For dynamic workloads, you can apply an automatic scaling policy to a pool. The Batch service will periodically evaluate your formula and dynamically adjusts the number of nodes within the pool according to the current workload and resource usage of your compute scenario. This allows you to lower the overall cost of running your application by using only the resources you need, and releasing those you don't need.

You enable automatic scaling by writing an automatic scaling formula and associating that formula with a pool. The Batch service uses the formula to determine the target number of nodes in the pool for the next scaling interval (an interval that you can configure).
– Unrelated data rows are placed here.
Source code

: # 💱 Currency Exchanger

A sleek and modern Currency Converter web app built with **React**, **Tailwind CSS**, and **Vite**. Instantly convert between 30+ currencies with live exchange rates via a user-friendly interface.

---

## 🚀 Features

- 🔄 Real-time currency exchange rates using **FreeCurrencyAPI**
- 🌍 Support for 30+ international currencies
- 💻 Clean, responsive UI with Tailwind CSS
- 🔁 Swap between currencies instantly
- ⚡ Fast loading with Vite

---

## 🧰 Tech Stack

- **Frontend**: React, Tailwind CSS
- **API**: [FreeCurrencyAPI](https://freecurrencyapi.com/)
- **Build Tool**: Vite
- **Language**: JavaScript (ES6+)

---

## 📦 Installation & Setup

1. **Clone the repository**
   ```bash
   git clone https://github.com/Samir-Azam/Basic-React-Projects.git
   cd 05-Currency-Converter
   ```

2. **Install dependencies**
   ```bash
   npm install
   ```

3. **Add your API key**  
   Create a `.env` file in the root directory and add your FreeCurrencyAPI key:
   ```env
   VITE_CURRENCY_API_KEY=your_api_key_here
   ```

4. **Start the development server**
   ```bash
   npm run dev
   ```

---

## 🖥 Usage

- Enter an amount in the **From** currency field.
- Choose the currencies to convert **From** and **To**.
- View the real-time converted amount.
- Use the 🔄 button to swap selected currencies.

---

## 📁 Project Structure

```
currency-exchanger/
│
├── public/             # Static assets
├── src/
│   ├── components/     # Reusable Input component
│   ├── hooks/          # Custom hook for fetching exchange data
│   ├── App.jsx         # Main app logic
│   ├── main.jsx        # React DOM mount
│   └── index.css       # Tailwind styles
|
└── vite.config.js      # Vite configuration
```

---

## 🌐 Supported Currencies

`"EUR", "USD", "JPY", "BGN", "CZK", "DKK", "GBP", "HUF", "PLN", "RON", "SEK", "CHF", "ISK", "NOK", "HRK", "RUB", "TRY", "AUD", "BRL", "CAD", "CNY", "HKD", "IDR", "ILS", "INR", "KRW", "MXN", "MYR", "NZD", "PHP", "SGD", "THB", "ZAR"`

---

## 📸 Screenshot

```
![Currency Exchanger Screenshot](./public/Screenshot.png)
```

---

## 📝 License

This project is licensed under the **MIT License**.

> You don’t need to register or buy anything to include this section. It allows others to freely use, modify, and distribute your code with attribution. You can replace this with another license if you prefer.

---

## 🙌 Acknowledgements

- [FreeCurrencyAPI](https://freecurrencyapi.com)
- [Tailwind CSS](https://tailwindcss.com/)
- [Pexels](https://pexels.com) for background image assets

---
You can specify the automatic scaling settings for a pool when you create it, or enable scaling on a pool later. You can also update the scaling settings on a scaling-enabled pool.
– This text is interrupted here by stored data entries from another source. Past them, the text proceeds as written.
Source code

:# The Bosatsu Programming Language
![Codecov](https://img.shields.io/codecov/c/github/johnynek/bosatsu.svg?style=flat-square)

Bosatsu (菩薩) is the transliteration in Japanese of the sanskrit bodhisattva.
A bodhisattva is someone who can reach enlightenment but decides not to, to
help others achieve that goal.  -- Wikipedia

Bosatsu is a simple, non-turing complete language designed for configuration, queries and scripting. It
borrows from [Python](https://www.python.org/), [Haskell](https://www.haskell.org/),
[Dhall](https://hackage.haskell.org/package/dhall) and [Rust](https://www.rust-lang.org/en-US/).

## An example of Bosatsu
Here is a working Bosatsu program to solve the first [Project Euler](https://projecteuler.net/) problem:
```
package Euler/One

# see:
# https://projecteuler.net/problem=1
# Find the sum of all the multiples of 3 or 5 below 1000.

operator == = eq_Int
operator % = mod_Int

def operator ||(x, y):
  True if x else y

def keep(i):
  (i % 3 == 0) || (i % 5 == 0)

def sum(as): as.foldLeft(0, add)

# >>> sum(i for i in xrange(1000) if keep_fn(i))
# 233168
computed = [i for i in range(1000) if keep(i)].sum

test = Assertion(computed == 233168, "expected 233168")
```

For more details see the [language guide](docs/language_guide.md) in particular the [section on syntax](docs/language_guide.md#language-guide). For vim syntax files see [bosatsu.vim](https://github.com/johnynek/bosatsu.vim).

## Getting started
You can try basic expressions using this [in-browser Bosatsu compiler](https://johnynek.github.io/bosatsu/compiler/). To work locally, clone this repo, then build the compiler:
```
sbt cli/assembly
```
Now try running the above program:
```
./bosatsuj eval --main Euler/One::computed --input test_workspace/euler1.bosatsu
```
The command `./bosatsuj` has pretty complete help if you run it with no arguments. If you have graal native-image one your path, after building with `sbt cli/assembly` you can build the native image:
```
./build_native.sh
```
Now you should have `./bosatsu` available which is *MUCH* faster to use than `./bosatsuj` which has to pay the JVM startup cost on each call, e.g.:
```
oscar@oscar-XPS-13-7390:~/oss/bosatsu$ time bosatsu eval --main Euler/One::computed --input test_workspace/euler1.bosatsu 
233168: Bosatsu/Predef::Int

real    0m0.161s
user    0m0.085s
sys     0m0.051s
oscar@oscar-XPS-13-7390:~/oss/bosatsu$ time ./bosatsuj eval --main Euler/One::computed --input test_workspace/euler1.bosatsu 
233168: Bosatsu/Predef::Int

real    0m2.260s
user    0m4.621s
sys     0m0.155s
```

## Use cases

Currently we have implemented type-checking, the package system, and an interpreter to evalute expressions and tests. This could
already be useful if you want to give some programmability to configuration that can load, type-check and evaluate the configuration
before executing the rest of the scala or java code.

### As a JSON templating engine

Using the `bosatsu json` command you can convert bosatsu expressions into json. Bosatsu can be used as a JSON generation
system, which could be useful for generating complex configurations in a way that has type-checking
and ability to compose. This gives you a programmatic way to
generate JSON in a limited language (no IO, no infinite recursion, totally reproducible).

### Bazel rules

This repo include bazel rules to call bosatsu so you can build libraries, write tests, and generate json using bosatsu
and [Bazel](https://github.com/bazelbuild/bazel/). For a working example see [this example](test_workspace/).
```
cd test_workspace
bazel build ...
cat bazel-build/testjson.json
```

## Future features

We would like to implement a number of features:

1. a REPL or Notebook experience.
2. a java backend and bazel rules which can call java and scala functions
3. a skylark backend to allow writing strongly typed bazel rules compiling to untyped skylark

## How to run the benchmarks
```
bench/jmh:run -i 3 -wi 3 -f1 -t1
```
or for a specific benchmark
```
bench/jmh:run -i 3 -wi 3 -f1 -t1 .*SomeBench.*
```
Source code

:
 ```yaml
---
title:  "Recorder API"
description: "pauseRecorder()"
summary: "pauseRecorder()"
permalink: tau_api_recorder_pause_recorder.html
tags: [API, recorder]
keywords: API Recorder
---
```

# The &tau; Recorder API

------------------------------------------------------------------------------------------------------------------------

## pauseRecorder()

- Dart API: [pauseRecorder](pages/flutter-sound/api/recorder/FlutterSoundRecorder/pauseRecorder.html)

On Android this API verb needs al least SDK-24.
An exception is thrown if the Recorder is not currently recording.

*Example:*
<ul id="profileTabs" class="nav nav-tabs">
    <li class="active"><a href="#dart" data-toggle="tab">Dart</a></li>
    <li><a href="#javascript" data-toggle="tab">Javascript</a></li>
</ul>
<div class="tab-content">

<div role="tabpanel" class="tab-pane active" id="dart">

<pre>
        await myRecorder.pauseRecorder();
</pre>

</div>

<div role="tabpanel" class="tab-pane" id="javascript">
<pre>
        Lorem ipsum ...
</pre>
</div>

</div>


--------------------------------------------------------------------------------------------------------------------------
As an example, perhaps a job requires that you submit a large number of tasks to be executed. You can assign a scaling formula to the pool that adjusts the number of nodes in the pool based on the current number of queued tasks and the completion rate of the tasks in the job. The Batch service periodically evaluates the formula and resizes the pool, based on workload and your other formula settings. The service adds nodes as needed when there are a large number of queued tasks, and removes nodes when there are no queued or running tasks.
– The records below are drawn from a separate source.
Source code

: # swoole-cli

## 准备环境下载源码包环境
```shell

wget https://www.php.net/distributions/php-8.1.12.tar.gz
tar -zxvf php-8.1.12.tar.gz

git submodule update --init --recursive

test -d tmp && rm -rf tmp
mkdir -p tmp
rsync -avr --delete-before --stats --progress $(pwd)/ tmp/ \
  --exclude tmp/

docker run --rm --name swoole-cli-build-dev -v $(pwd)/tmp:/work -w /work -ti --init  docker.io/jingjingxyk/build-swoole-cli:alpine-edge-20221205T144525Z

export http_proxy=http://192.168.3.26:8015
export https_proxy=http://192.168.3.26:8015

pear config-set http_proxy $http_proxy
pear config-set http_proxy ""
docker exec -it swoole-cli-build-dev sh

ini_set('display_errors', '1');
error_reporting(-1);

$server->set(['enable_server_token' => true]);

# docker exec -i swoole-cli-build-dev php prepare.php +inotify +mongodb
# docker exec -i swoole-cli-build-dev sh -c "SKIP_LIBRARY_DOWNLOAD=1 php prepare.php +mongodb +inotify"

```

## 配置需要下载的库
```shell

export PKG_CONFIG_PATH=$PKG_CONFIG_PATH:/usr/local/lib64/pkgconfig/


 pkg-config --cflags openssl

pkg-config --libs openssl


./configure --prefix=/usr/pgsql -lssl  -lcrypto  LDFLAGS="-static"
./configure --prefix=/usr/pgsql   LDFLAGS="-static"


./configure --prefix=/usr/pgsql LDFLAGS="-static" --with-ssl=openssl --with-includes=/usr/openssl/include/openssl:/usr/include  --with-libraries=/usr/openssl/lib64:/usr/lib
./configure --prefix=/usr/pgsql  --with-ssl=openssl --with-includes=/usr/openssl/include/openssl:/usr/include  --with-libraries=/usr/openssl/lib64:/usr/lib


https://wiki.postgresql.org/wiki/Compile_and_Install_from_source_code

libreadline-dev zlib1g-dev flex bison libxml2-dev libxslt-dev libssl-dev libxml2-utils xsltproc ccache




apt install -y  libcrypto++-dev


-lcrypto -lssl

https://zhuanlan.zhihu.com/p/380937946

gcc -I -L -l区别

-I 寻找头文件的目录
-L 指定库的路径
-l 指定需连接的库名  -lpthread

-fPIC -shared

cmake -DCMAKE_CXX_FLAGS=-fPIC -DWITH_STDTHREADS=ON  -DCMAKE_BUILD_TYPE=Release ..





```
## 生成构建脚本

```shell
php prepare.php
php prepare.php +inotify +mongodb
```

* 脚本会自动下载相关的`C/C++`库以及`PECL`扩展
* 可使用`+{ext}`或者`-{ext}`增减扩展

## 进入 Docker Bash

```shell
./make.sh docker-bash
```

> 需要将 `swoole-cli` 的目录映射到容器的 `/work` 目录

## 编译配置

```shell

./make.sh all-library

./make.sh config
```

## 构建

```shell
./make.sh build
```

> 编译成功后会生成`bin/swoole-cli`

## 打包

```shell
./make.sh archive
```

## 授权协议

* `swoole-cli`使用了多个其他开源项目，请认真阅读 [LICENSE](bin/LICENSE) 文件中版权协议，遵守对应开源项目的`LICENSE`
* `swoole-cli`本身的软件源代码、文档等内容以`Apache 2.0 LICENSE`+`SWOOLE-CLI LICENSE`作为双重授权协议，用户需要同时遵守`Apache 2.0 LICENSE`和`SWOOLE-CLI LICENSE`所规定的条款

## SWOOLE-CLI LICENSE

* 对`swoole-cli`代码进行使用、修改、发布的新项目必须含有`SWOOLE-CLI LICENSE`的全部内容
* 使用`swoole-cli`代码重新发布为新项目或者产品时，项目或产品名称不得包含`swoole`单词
A scaling formula can be based on the following metrics:

  • Time metrics are based on statistics collected every five minutes in the specified number of hours.
  • Resource metrics are based on CPU usage, bandwidth usage, memory usage, and number of nodes.
  • Task metrics are based on task state, such as Active (queued), Running, or Completed.

When automatic scaling decreases the number of compute nodes in a pool, you must consider how to handle tasks that are running at the time of the decrease operation. To accommodate this, Batch provides a node deallocation option that you can include in your formulas. For example, you can specify that running tasks are stopped immediately and then requeued for execution on another node, or allowed to finish before the node is removed from the pool. Note that setting the node deallocation option as taskcompletion or retaineddata will prevent pool resize operations until all tasks have completed, or all task retention periods have expired, respectively.

For more information about automatically scaling an application, see Automatically scale compute nodes in an Azure Batch pool.

Tip

To maximize compute resource utilization, set the target number of nodes to zero at the end of a job, but allow running tasks to finish.

Task scheduling policy

The max tasks per node configuration option determines the maximum number of tasks that can be run in parallel on each compute node within the pool.

The default configuration specifies that one task at a time runs on a node, but there are scenarios where it is beneficial to have two or more tasks executed on a node simultaneously. See the example scenario in the concurrent node tasks article to see how you can benefit from multiple tasks per node.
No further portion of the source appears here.